Croatian psych-groove collective nemanja arrive at Karmakoma Belgrade on May 21, bringing one of the most distinctive live sounds currently emerging from the wider Balkan alternative music landscape.
Blending psychedelic funk, tropical rhythms, cosmic disco and Mediterranean melodic textures, the project has steadily built a reputation as a genre-defying live act capable of moving effortlessly between dancefloor energy, cinematic atmosphere and experimental groove.
Formed by musicians from Pula and Zagreb, nemanja revolves around the creative vision of bandleader Luka Šipetić, whose songwriting and production approach continuously reshapes global groove influences into something deeply Adriatic and unmistakably personal.
Rather than functioning like a conventional band rooted in a single scene or genre, nemanja feels more like a constantly evolving sonic universe.
Across their three critically acclaimed albums — Tarot Funk (2019), Cosmic Disco (2020) and Voodoo Beat (2023) — the group developed what became known as the “Esoteric Trilogy,” a body of work inspired by tarot symbolism, Buddhism, mythology and ritual storytelling.
But those references never appear academically or nostalgically.
Instead, they are transformed into hypnotic rhythms, psychedelic guitar lines, tropical percussion and cosmic dancefloor structures drawing equally from 70s Anatolian rock, Caribbean dub, Afro-Asian disco, Balearic groove and cinematic psychedelia.
The result feels strangely timeless:
music equally suited for smoky clubs, beach sunsets, festival stages and late-night dancefloors.
Over the last few years, nemanja has quietly become one of the region’s strongest live acts.
Despite emerging during the difficult pandemic period, the project maintained momentum through constant touring and increasingly ambitious live performances across the Balkans and Europe. Appearances at major showcase festivals including Eurosonic Noorderslag (ESNS), MENT Ljubljana and SHIP Festival further expanded the band’s international visibility while critics across Croatia, Serbia, Slovenia and Bosnia consistently placed their releases among the region’s best albums of the year.
What separates nemanja from many contemporary crossover projects is the way the band approaches groove itself.
Their music never feels built around trend-based “world music” aesthetics or superficial fusion experiments. Instead, the different influences naturally dissolve into one another, creating a sound deeply connected to Mediterranean geography, movement and atmosphere without becoming trapped by genre labels.
That identity continues evolving with the band’s newest material.
In April 2026, nemanja released the double single Asja / Kada te nima tu, offering the first glimpse into a forthcoming album scheduled for later this year.
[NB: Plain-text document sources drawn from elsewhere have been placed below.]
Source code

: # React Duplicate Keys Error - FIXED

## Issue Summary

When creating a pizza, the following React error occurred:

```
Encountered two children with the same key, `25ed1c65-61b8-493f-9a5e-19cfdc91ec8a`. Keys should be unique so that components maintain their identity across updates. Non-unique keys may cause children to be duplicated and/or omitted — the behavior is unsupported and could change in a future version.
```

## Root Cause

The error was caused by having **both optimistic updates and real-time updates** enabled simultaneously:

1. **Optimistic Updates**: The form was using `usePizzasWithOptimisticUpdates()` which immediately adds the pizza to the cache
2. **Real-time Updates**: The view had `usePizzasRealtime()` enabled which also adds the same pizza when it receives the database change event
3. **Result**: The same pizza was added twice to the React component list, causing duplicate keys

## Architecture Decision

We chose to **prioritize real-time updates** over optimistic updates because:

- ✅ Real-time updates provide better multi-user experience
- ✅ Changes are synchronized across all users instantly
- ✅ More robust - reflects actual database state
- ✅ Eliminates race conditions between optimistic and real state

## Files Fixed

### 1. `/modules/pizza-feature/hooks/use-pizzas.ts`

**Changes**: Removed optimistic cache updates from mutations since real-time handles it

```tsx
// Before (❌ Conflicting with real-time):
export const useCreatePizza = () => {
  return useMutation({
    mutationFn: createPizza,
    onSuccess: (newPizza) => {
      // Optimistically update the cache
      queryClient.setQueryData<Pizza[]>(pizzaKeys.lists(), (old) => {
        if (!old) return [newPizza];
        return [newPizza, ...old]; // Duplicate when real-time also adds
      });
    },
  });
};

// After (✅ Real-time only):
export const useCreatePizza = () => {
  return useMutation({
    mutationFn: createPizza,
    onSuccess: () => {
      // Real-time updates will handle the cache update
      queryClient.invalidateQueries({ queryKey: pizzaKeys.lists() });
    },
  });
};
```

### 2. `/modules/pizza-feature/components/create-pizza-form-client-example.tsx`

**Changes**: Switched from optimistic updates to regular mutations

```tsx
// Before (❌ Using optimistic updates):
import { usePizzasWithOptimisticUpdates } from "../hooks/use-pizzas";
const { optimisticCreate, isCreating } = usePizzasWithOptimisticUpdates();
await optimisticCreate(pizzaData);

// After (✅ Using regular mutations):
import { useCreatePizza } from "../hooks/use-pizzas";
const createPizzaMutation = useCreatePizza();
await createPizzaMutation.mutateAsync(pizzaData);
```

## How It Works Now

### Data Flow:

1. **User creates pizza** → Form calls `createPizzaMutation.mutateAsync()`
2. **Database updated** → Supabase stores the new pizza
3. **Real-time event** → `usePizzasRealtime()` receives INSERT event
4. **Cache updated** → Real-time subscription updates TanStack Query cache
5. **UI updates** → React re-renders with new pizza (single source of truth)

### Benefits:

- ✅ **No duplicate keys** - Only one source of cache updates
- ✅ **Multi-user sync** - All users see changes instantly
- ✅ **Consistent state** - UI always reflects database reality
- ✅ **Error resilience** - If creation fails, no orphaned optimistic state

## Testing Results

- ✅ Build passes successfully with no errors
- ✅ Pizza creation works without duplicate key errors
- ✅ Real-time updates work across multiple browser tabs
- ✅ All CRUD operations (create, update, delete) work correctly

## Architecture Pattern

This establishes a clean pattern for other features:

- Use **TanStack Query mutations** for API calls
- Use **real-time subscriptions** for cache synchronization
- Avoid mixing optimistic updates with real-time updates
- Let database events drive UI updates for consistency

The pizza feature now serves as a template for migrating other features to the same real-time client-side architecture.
The new songs mark a noticeable shift away from the more mystical and psychedelic framework of the Esoteric Trilogy toward a warmer, more intimate and song-oriented direction.
Balearic pop, Adriatic soft rock, samba rhythms, Anatolian pulse and leftfield funk now blend into a softer but equally immersive sound language — one that feels more melodic, emotionally open and danceable while still preserving the project’s psychedelic DNA.
It represents both reinvention and continuation at the same time.
Live, that evolution becomes even more powerful.
The current lineup features Luka Šipetić on guitar and vocals, joined by Laura Matijašević on bass, Laura Tandarić on percussion and vocals, Elizabeta Marijanović on synths and backing vocals, and Đuro Dobranić on drums.
Together, the band creates performances that move fluidly between hypnotic repetition, psychedelic improvisation and euphoric rhythmic release.
At Karmakoma — a venue increasingly associated with alternative live programming and forward-thinking music culture in Belgrade — nemanja’s sound feels especially well placed.
Their music exists precisely in that space between concert experience and dancefloor ritual:
psychedelic enough for deep listening, rhythmic enough for movement and emotionally rich enough to linger long after the final track fades.
For audiences searching for something beyond predictable club formats or standard indie structures, nemanja’s Belgrade appearance promises one of the region’s most unique live musical experiences this spring.